Don’t ex-Spectre media coverage to Foreshadow the most potent vulnerabilities

Data from our collection sources and our repository of intelligence reports highlight that the vulnerabilities threat actors tend to exploit are not always the ones that grab the headlines. The tendency to overhype technically innovative exploits at the expense of others that are less sophisticated but much more prevalent in the threat landscape can have real implications for vulnerability management and patching.

This inclination can often be seen in the reporting on highly original but often niche vulnerabilities and techniques.  Presentations at the Defcon cyber security conference last month, for instance, highlighted a number of new proof-of-concept attack techniques and vulnerabilities. Several of these generated considerable media coverage, including a technique for compromising water irrigation systems and a method which could potentially enable a threat actor to falsify readings for hospital patients’ vitals. Despite the interest that such proof-of-concept techniques receive, most of them are unlikely to see widespread adoption. In the majority of cases, they are simply too niche, complex or resource-intensive to be viable options for most threat actors.

A similar effect has occurred recently with several highly-publicised vulnerabilities. For example, Foreshadow, a technique affecting Intel processors, could potentially enable a threat actor to access confidential information stored on a device. However, Foreshadow (CVE-2018-3615) targets SGX (Software Guard Extensions), a feature which is not widely used. It is also too complex for most ordinary threat actors. For this reason, it has received little interest on cybercriminal forums. We illustrate this below, contrasting the number of mentions that Foreshadow generated in a representative sample on social media compared to the number of references to it on cybercriminal forums on the deep and dark web. As our data illustrates, this is similar to Spectre and Meltdown, which also affected Intel processors and were likewise much hyped by the media. As a way of contrast, in the chart below we have included three CVEs regularly exploited in campaigns and operations we have reported on.

Figure 1: Chart showing the disparity in mentions of certain vulnerabilities on social media and cybercriminal communities. The first three were evidently overhyped, as the large difference in interest shows. In Foreshadow’s case, cybercriminals barely registered any interest at all. The latter three, meanwhile, are some of the most frequently tagged CVEs in our dataset. Here, the disparity is much less noticeable. Moreover, CVE-2015-1641, which affects the ubiquitous Microsoft Word, is evidently underestimated, as it receives little attention on social media.

This disparity becomes even more stark when we compare known operations and campaigns leveraging these vulnerabilities. Whereas there have been no publicly disclosed incidents in which threat actors have exploited Spectre, Meltdown or Foreshadow, three CVEs highlighted in the chart below, which have each been exploited in numerous disclosed campaigns and operations.

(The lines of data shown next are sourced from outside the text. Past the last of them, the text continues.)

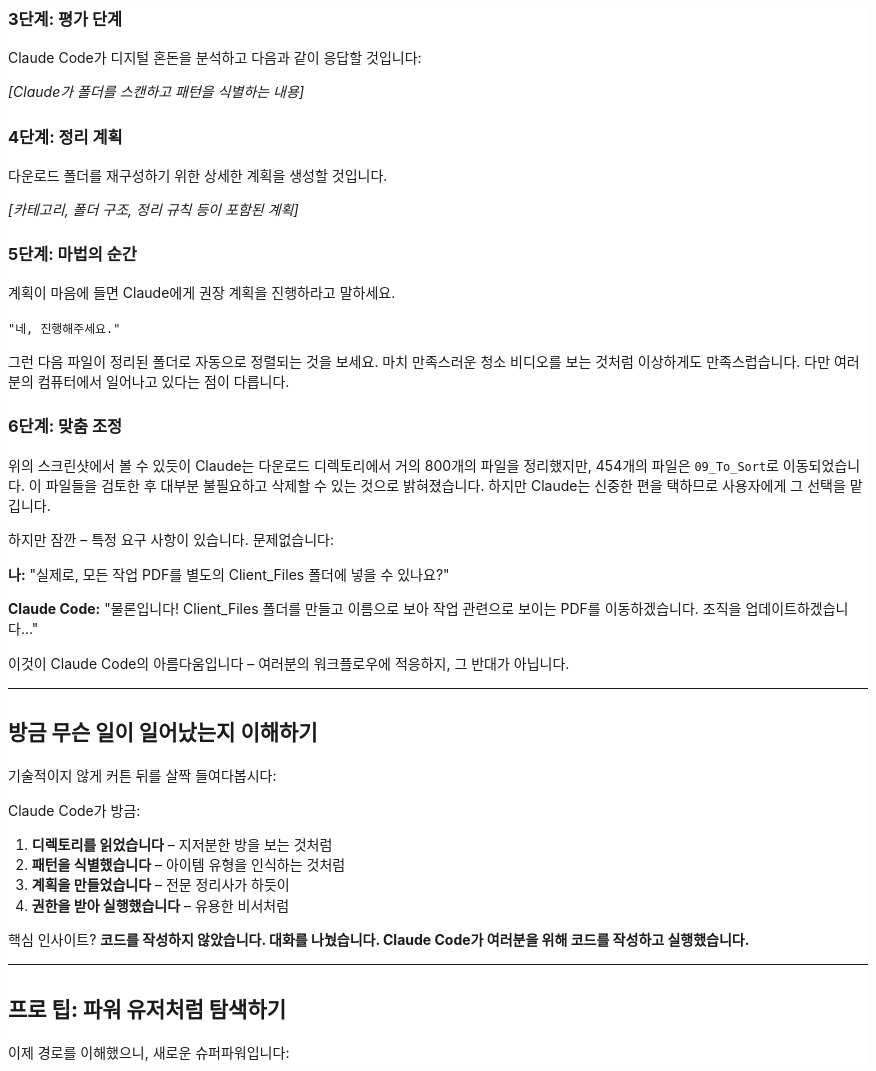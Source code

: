 ### 3단계: 평가 단계

Claude Code가 디지털 혼돈을 분석하고 다음과 같이 응답할 것입니다:

_[Claude가 폴더를 스캔하고 패턴을 식별하는 내용]_

### 4단계: 정리 계획

다운로드 폴더를 재구성하기 위한 상세한 계획을 생성할 것입니다.

_[카테고리, 폴더 구조, 정리 규칙 등이 포함된 계획]_

### 5단계: 마법의 순간

계획이 마음에 들면 Claude에게 권장 계획을 진행하라고 말하세요.

```
"네, 진행해주세요."
```

그런 다음 파일이 정리된 폴더로 자동으로 정렬되는 것을 보세요. 마치 만족스러운 청소 비디오를 보는 것처럼 이상하게도 만족스럽습니다. 다만 여러분의 컴퓨터에서 일어나고 있다는 점이 다릅니다.

### 6단계: 맞춤 조정

위의 스크린샷에서 볼 수 있듯이 Claude는 다운로드 디렉토리에서 거의 800개의 파일을 정리했지만, 454개의 파일은 `09_To_Sort`로 이동되었습니다. 이 파일들을 검토한 후 대부분 불필요하고 삭제할 수 있는 것으로 밝혀졌습니다. 하지만 Claude는 신중한 편을 택하므로 사용자에게 그 선택을 맡깁니다.

하지만 잠깐 – 특정 요구 사항이 있습니다. 문제없습니다:

**나:** "실제로, 모든 작업 PDF를 별도의 Client_Files 폴더에 넣을 수 있나요?"

**Claude Code:** "물론입니다! Client_Files 폴더를 만들고 이름으로 보아 작업 관련으로 보이는 PDF를 이동하겠습니다. 조직을 업데이트하겠습니다..."

이것이 Claude Code의 아름다움입니다 – 여러분의 워크플로우에 적응하지, 그 반대가 아닙니다.

---

## 방금 무슨 일이 일어났는지 이해하기

기술적이지 않게 커튼 뒤를 살짝 들여다봅시다:

Claude Code가 방금:

1. **디렉토리를 읽었습니다** – 지저분한 방을 보는 것처럼
2. **패턴을 식별했습니다** – 아이템 유형을 인식하는 것처럼
3. **계획을 만들었습니다** – 전문 정리사가 하듯이
4. **권한을 받아 실행했습니다** – 유용한 비서처럼

핵심 인사이트? **코드를 작성하지 않았습니다. 대화를 나눴습니다. Claude Code가 여러분을 위해 코드를 작성하고 실행했습니다.**

---

## 프로 팁: 파워 유저처럼 탐색하기

이제 경로를 이해했으니, 새로운 슈퍼파워입니다:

Figure 2: Orpheus’ repository of intelligence reports highlights the disparity in the number of disclosed operations and campaigns that these vulnerabilities have been used in. This indicates that the utility of a vulnerability does not necessarily correlate with the amount of coverage it receives.

In contrast to Foreshadow, Spectre and Meltdown, CVE-2017-0199, affecting Rich Text Format files, CVE-2017-11882 and CVE-2015-1641 – are relatively simple to exploit. All have CVSS v2.0 scores – used to calculate the severity of vulnerabilities – of 9.3, which ranks as “high”. They are all in the ubiquitous Microsoft Office suite, increasing the prospect of a victim operating the required technology and being accustomed to receiving these weaponised filetypes via email attachments.

This tendency to overhype certain vulnerabilities often comes at the expense of focus on older vulnerabilities that remain popular with threat actors. While our reporting often notes how quickly threat actors are able to exploit newly disclosed vulnerabilities, our database of intelligence reports also highlights that in 2018, malicious actors have exploited much older vulnerabilities in a number of campaigns and operations (see below), including one which is 12 years old.


Figure 3: Orpheus’ repository of intelligence reports illustrates that older vulnerabilities can remain a threat for many years.

Patches have long been available for these vulnerabilities. Their continued persistence is likely due to the poor patch management practices of many organisations and their high CVSS scores – the majority score 9.3 out of 10 or higher. In other words, they are both exploitable and likely to have a high impact on affected systems.

This comparison highlights the way in which network defenders and dedicated vulnerability management programmes need to look beyond the hype when prioritising vulnerabilities for patching. This is why it is crucial to maintain an insight into deep and dark web forums and messaging platforms, and the code repositories which often provide cybercriminals with the tools they tend to use, to discover which techniques matter most.